◆ **Task statement**:
Check every line of the entries below for the word "right", and copy the ones that have it.

Rendered images with source text
=-=-=
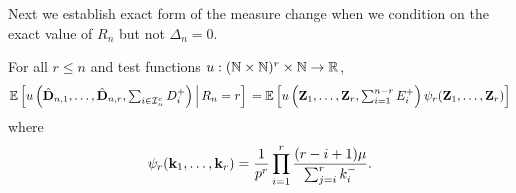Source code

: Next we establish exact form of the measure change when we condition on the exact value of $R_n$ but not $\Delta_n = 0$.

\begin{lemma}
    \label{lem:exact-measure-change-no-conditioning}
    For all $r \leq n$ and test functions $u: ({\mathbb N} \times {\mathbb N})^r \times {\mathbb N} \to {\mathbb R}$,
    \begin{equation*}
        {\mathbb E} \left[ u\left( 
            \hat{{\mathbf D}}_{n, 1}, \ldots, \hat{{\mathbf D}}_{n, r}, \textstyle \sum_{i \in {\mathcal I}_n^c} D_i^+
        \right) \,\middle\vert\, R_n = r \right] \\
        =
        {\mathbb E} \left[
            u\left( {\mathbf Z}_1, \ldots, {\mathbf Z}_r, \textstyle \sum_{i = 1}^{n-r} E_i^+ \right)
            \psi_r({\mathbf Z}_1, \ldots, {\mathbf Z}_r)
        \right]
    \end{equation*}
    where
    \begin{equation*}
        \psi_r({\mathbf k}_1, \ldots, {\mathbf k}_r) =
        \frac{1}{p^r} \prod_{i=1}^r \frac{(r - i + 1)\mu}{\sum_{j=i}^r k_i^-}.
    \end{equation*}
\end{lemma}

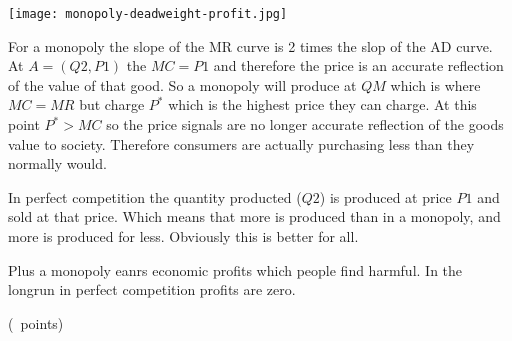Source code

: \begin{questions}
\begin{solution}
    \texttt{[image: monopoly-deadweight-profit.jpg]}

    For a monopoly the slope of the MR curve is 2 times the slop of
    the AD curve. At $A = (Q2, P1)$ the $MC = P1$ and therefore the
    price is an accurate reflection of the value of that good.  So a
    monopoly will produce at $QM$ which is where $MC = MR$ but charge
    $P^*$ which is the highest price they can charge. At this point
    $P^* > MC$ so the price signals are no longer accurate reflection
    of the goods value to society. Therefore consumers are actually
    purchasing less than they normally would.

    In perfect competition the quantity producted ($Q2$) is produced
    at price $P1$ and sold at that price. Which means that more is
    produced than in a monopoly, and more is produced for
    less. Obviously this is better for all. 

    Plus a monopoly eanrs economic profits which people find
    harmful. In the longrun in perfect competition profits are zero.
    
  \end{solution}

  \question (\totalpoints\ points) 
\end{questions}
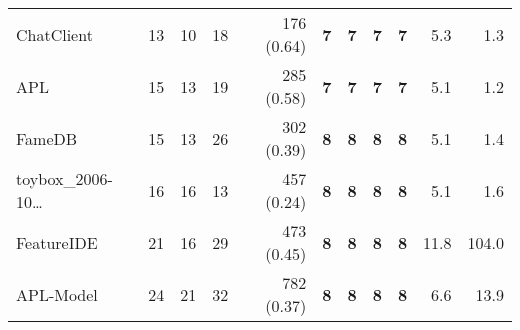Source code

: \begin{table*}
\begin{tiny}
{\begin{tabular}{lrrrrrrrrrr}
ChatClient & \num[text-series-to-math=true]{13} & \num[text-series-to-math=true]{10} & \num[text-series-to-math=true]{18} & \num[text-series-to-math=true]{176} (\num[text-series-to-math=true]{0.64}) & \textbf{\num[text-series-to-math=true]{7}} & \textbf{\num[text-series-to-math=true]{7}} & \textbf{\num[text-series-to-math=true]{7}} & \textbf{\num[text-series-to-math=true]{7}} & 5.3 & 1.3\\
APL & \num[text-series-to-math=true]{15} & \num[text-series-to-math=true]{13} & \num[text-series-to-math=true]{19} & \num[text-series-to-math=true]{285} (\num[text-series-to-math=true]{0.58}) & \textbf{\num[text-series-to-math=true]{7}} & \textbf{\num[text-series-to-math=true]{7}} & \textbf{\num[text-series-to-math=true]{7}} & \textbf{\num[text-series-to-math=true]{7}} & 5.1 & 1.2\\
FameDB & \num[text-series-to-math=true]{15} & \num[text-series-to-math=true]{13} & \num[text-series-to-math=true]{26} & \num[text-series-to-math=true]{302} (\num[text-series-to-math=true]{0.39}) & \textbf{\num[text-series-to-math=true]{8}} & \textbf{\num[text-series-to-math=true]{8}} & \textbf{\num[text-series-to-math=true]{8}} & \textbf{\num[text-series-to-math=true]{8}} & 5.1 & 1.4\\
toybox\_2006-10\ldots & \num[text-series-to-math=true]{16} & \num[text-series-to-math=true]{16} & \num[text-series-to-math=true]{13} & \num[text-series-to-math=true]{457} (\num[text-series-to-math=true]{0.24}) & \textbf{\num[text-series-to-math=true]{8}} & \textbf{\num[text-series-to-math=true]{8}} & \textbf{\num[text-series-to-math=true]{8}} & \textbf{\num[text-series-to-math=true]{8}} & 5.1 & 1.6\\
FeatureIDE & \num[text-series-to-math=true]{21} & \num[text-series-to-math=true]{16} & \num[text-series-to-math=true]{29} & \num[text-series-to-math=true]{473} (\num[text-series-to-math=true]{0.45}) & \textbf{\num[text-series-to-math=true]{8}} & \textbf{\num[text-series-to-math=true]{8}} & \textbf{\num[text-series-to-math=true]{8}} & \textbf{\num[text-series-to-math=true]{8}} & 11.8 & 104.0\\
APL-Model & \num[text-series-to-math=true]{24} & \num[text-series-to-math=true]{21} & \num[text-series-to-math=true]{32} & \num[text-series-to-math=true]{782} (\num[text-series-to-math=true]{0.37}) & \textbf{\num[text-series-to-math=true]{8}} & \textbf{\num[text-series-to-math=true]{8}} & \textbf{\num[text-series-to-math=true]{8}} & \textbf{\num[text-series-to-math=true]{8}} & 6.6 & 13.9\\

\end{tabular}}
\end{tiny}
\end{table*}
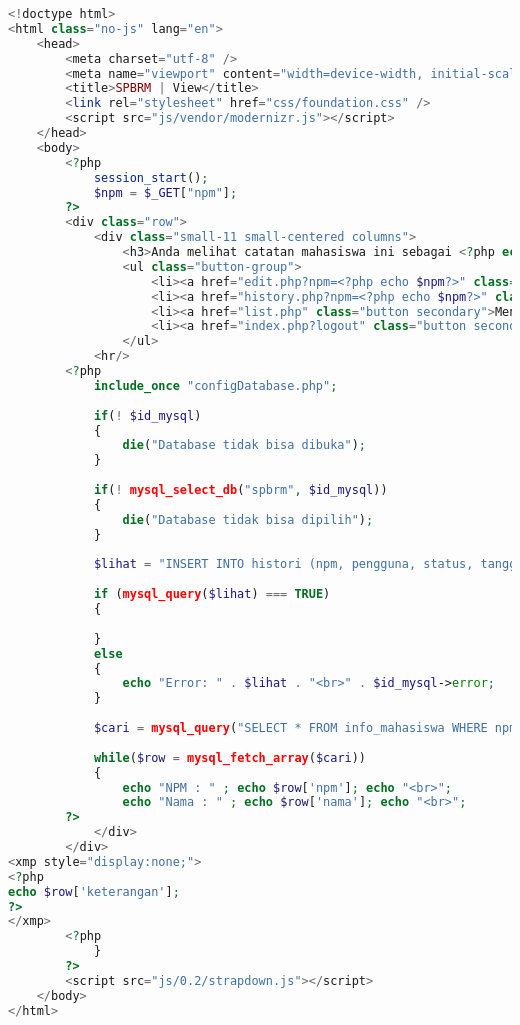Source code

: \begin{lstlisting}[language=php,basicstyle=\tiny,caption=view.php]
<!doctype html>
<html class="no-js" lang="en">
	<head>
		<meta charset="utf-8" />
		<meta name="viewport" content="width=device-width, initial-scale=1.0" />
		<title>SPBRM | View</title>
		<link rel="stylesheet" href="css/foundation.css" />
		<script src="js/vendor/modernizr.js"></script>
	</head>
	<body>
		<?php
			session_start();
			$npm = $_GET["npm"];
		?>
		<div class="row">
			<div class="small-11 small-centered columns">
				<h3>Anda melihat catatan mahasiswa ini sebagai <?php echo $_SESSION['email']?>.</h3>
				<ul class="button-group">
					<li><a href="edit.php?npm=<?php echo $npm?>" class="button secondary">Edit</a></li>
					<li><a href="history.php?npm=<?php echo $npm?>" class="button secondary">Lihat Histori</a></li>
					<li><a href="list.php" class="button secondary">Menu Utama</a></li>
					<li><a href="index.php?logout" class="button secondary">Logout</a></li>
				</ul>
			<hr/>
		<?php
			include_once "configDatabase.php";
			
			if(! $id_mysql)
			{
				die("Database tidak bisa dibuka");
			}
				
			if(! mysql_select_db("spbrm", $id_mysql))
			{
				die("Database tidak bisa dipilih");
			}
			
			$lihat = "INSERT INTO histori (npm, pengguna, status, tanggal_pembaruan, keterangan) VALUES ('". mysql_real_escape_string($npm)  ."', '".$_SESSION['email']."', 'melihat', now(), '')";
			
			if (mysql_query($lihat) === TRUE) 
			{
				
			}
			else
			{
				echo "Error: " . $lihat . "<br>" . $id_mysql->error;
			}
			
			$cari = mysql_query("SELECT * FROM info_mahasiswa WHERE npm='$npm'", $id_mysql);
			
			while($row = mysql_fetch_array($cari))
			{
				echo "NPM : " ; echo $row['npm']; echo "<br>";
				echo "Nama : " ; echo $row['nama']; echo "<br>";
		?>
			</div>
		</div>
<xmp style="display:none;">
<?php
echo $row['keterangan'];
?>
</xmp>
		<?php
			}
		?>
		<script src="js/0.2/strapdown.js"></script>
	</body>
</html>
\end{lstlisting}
=-=-=
◆ **Problem solution**:
        \right) \,\middle\vert\, R_n = r \right] \\
            u\left( {\mathbf Z}_1, \ldots, {\mathbf Z}_r, \textstyle \sum_{i = 1}^{n-r} E_i^+ \right)
        \right]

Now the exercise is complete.